(Stored entries)

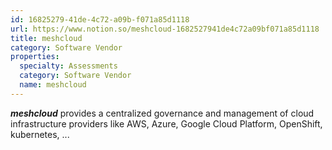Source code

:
 ```yaml
---
id: 16825279-41de-4c72-a09b-f071a85d1118
url: https://www.notion.so/meshcloud-1682527941de4c72a09bf071a85d1118
title: meshcloud
category: Software Vendor
properties:
  specialty: Assessments
  category: Software Vendor
  name: meshcloud
---
```


***meshcloud*** provides a centralized governance and management of cloud infrastructure providers like AWS, Azure, Google Cloud Platform, OpenShift, kubernetes, ...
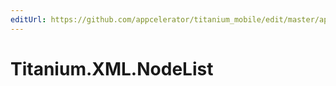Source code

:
```yaml
---
editUrl: https://github.com/appcelerator/titanium_mobile/edit/master/apidoc/Titanium/XML/NodeList.yml
---
```

# Titanium.XML.NodeList

<TypeHeader/>

<ApiDocs/>
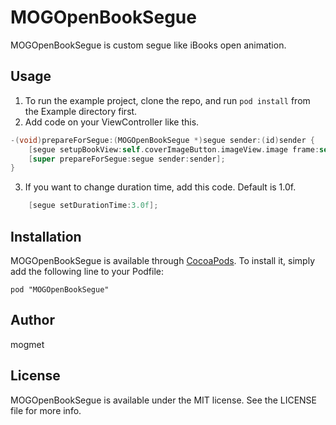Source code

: # MOGOpenBookSegue

MOGOpenBookSegue is custom segue like iBooks open animation.

## Usage

1. To run the example project, clone the repo, and run `pod install` from the Example directory first.
2. Add code on your ViewController like this.
```objectivec
-(void)prepareForSegue:(MOGOpenBookSegue *)segue sender:(id)sender {
    [segue setupBookView:self.coverImageButton.imageView.image frame:self.coverImageButton.frame];
    [super prepareForSegue:segue sender:sender];
}
```
3. If you want to change duration time, add this code. Default is 1.0f.
```objectivec
    [segue setDurationTime:3.0f];
```

## Installation

MOGOpenBookSegue is available through [CocoaPods](http://cocoapods.org). To install
it, simply add the following line to your Podfile:

    pod "MOGOpenBookSegue"

## Author

mogmet

## License

MOGOpenBookSegue is available under the MIT license. See the LICENSE file for more info.


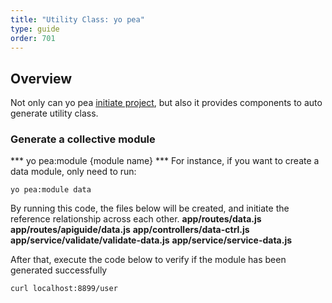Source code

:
 ```yaml
---
title: "Utility Class: yo pea"
type: guide
order: 701
---
```

 
## Overview

Not only can yo pea [initiate project](instance.html), but also it provides components to auto generate utility class.

### Generate a collective module
*** yo pea:module {module name} ***
For instance, if you want to create a data module, only need to run:
```
yo pea:module data

```
By running this code, the files below will be created, and initiate the reference relationship across each other.
**app/routes/data.js**
**app/routes/apiguide/data.js**
**app/controllers/data-ctrl.js**
**app/service/validate/validate-data.js**
**app/service/service-data.js**

After that, execute the code below to verify if the module has been generated successfully
```
curl localhost:8899/user
```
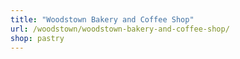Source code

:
```yaml
---
title: "Woodstown Bakery and Coffee Shop"
url: /woodstown/woodstown-bakery-and-coffee-shop/
shop: pastry
---
```

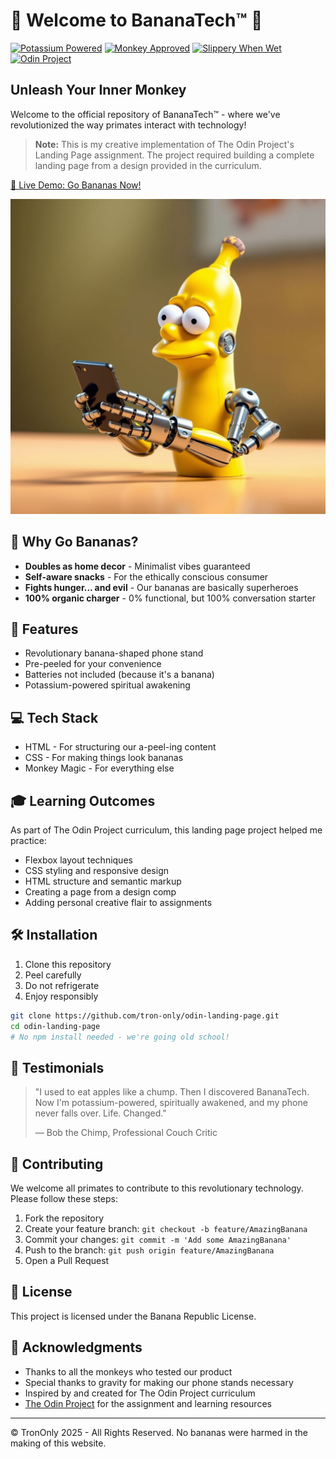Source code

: # 🍌 Welcome to BananaTech™ 🍌

[![Potassium Powered](https://img.shields.io/badge/Potassium-Powered-yellow)](https://tron-only.github.io/odin-landing-page/)
[![Monkey Approved](https://img.shields.io/badge/Monkey-Approved-brown)](https://tron-only.github.io/odin-landing-page/)
[![Slippery When Wet](https://img.shields.io/badge/Slippery-When%20Wet-blue)](https://tron-only.github.io/odin-landing-page/)
[![Odin Project](https://img.shields.io/badge/The%20Odin%20Project-Landing%20Page-orange)](https://www.theodinproject.com/)

## Unleash Your Inner Monkey

Welcome to the official repository of BananaTech™ - where we've revolutionized the way primates interact with technology! 

> **Note:** This is my creative implementation of The Odin Project's Landing Page assignment. The project required building a complete landing page from a design provided in the curriculum.

[🔗 Live Demo: Go Bananas Now!](https://tron-only.github.io/odin-landing-page/)

![BananaTech Screenshot](assets/randomest-photo-on-the-internet.jpeg)

## 🐒 Why Go Bananas?

* **Doubles as home decor** - Minimalist vibes guaranteed
* **Self-aware snacks** - For the ethically conscious consumer
* **Fights hunger... and evil** - Our bananas are basically superheroes
* **100% organic charger** - 0% functional, but 100% conversation starter

## 🍌 Features

* Revolutionary banana-shaped phone stand
* Pre-peeled for your convenience
* Batteries not included (because it's a banana)
* Potassium-powered spiritual awakening

## 💻 Tech Stack

* HTML - For structuring our a-peel-ing content
* CSS - For making things look bananas
* Monkey Magic - For everything else

## 🎓 Learning Outcomes

As part of The Odin Project curriculum, this landing page project helped me practice:

* Flexbox layout techniques
* CSS styling and responsive design
* HTML structure and semantic markup
* Creating a page from a design comp
* Adding personal creative flair to assignments

## 🛠️ Installation

1. Clone this repository
2. Peel carefully
3. Do not refrigerate
4. Enjoy responsibly

```bash
git clone https://github.com/tron-only/odin-landing-page.git
cd odin-landing-page
# No npm install needed - we're going old school!
```

## 📜 Testimonials

> "I used to eat apples like a chump. Then I discovered BananaTech. Now I'm potassium-powered, spiritually awakened, and my phone never falls over. Life. Changed."
> 
> — Bob the Chimp, Professional Couch Critic

## 🤝 Contributing

We welcome all primates to contribute to this revolutionary technology. Please follow these steps:

1. Fork the repository
2. Create your feature branch: `git checkout -b feature/AmazingBanana`
3. Commit your changes: `git commit -m 'Add some AmazingBanana'`
4. Push to the branch: `git push origin feature/AmazingBanana`
5. Open a Pull Request

## 📝 License

This project is licensed under the Banana Republic License.

## 🙏 Acknowledgments

* Thanks to all the monkeys who tested our product
* Special thanks to gravity for making our phone stands necessary
* Inspired by and created for The Odin Project curriculum
* [The Odin Project](https://www.theodinproject.com/) for the assignment and learning resources

---

© TronOnly 2025 - All Rights Reserved. No bananas were harmed in the making of this website.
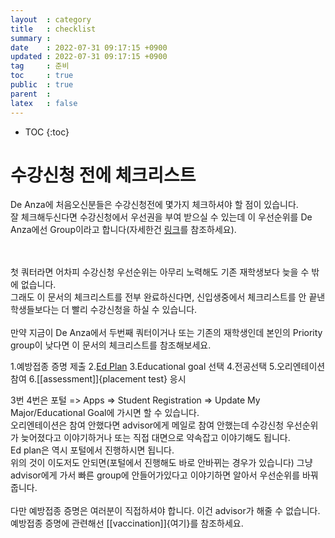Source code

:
 ```yaml
---
layout  : category
title   : checklist
summary : 
date    : 2022-07-31 09:17:15 +0900
updated : 2022-07-31 09:17:15 +0900
tag     : 준비
toc     : true
public  : true
parent  : 
latex   : false
---
```

* TOC
{:toc}

# 수강신청 전에 체크리스트
De Anza에 처음오신분들은 수강신청전에 몇가지 체크하셔야 할 점이 있습니다.  
잘 체크해두신다면 수강신청에서 우선권을 부여 받으실 수 있는데 이 우선순위를 De Anza에선 Group이라고 합니다(자세한건 [링크](https://www.deanza.edu/apply-and-register/apply/priority_enrollment.html)를 참조하세요).  
<br/><br/>

첫 쿼터라면 어차피 수강신청 우선순위는 아무리 노력해도 기존 재학생보다 늦을 수 밖에 없습니다.  
그래도 이 문서의 체크리스트를 전부 완료하신다면, 신입생중에서 체크리스트를 안 끝낸 학생들보다는 더 빨리 수강신청을 하실 수 있습니다.  
<br/>
만약 지금이 De Anza에서 두번째 쿼터이거나 또는 기존의 재학생인데 본인의 Priority group이 낮다면 이 문서의 체크리스트를 참조해보세요.  

1.예방접종 증명 제출
2.[Ed Plan](https://www.deanza.edu/apply-and-register/apply/ed_plan.html)
3.Educational goal 선택
4.전공선택
5.오리엔테이션 참여
6.[[assessment]]{placement test} 응시

3번 4번은 포털 => Apps => Student Registration => Update My Major/Educational Goal에 가시면 할 수 있습니다.  
오리엔테이션은 참여 안했다면 advisor에게 메일로 참여 안했는데 수강신청 우선순위가 늦어졌다고 이야기하거나 또는 직접 대면으로 약속잡고 이야기해도 됩니다.  
Ed plan은 역시 포털에서 진행하시면 됩니다.  
위의 것이 이도저도 안되면(포털에서 진행해도 바로 안바뀌는 경우가 있습니다) 그냥 advisor에게 가서 빠른 group에 안들어가있다고 이야기하면 알아서 우선순위를 바꿔줍니다.  
<br/>
다만 예방접종 증명은 여러분이 직접하셔야 합니다. 이건 advisor가 해줄 수 없습니다.  
예방접종 증명에 관련해선 [[vaccination]]{여기}를 참조하세요.

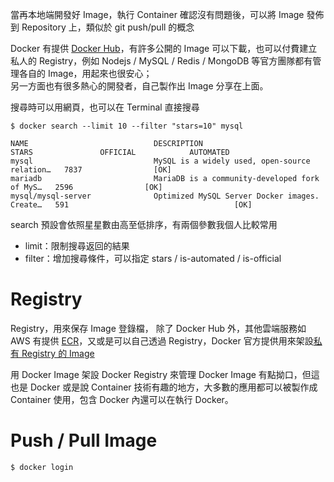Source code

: 當再本地端開發好 Image，執行 Container 確認沒有問題後，可以將 Image 發佈到 Repository 上，類似於 git push/pull 的概念

Docker 有提供 [Docker Hub](https://hub.docker.com/)，有許多公開的 Image 可以下載，也可以付費建立私人的 Registry，例如 Nodejs / MySQL / Redis / MongoDB 等官方團隊都有管理各自的 Image，用起來也很安心；  
另一方面也有很多熱心的開發者，自己製作出 Image 分享在上面。

搜尋時可以用網頁，也可以在 Terminal 直接搜尋

```
$ docker search --limit 10 --filter "stars=10" mysql

NAME                            DESCRIPTION                                     STARS               OFFICIAL            AUTOMATED
mysql                           MySQL is a widely used, open-source relation…   7837                [OK]
mariadb                         MariaDB is a community-developed fork of MyS…   2596                [OK]
mysql/mysql-server              Optimized MySQL Server Docker images. Create…   591                                     [OK]
```

search 預設會依照星星數由高至低排序，有兩個參數我個人比較常用

* limit：限制搜尋返回的結果
* filter：增加搜尋條件，可以指定 stars / is-automated / is-official 

# Registry

Registry，用來保存 Image 登錄檔， 除了 Docker Hub 外，其他雲端服務如 AWS 有提供 [ECR](https://aws.amazon.com/tw/ecr/)，又或是可以自己透過 Registry，Docker 官方提供用來架設[私有 Registry 的 Image](https://hub.docker.com/_/registry)

用 Docker Image 架設 Docker Registry 來管理 Docker Image 有點拗口，但這也是 Docker 或是說 Container 技術有趣的地方，大多數的應用都可以被製作成 Container 使用，包含 Docker 內還可以在執行 Docker。

# Push / Pull Image

```
$ docker login
```



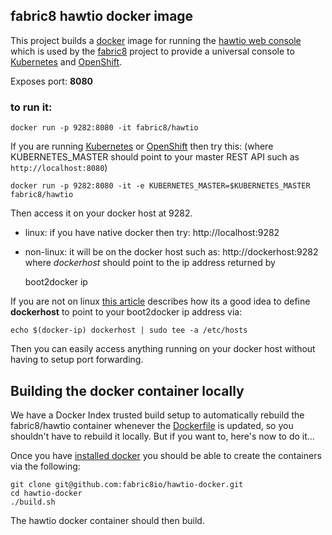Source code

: fabric8 hawtio docker image
---------------------------

This project builds a [docker](http://docker.io/) image for running the [hawtio web console](http://hawt.io/) which is used by the [fabric8](http://fabric8.io/) project to provide a universal console to [Kubernetes](http://kubernetes.io) and [OpenShift](http://openshift.github.io/).

Exposes port: **8080**

### to run it:

```
docker run -p 9282:8080 -it fabric8/hawtio
```

If you are running [Kubernetes](http://kubernetes.io) or [OpenShift](http://openshift.github.io/) then try this: (where KUBERNETES_MASTER should point to your master REST API such as <code>http://localhost:8080</code>)

```
docker run -p 9282:8080 -it -e KUBERNETES_MASTER=$KUBERNETES_MASTER fabric8/hawtio
```

Then access it on your docker host at 9282.

-	linux: if you have native docker then try: http://localhost:9282
-	non-linux: it will be on the docker host such as: http://dockerhost:9282 where *dockerhost* should point to the ip address returned by

	boot2docker ip

If you are not on linux [this article](http://viget.com/extend/how-to-use-docker-on-os-x-the-missing-guide) describes how its a good idea to define **dockerhost** to point to your boot2docker ip address via:

```
echo $(docker-ip) dockerhost | sudo tee -a /etc/hosts
```

Then you can easily access anything running on your docker host without having to setup port forwarding.

Building the docker container locally
-------------------------------------

We have a Docker Index trusted build setup to automatically rebuild the fabric8/hawtio container whenever the [Dockerfile](https://github.com/fabric8io/hawtio-docker/blob/master/Dockerfile) is updated, so you shouldn't have to rebuild it locally. But if you want to, here's now to do it...

Once you have [installed docker](https://www.docker.io/gettingstarted/#h_installation) you should be able to create the containers via the following:

```
git clone git@github.com:fabric8io/hawtio-docker.git
cd hawtio-docker
./build.sh
```

The hawtio docker container should then build.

## WHAT YOU SHOULD DO
Look through the data above. Copy every line with the string "used" in it.

## WORKED SOLUTION
> "I used to eat apples like a chump. Then I discovered BananaTech. Now I'm potassium-powered, spiritually awakened, and my phone never falls over. Life. Changed."
mysql                           MySQL is a widely used, open-source relation…   7837                [OK]
This project builds a [docker](http://docker.io/) image for running the [hawtio web console](http://hawt.io/) which is used by the [fabric8](http://fabric8.io/) project to provide a universal console to [Kubernetes](http://kubernetes.io) and [OpenShift](http://openshift.github.io/).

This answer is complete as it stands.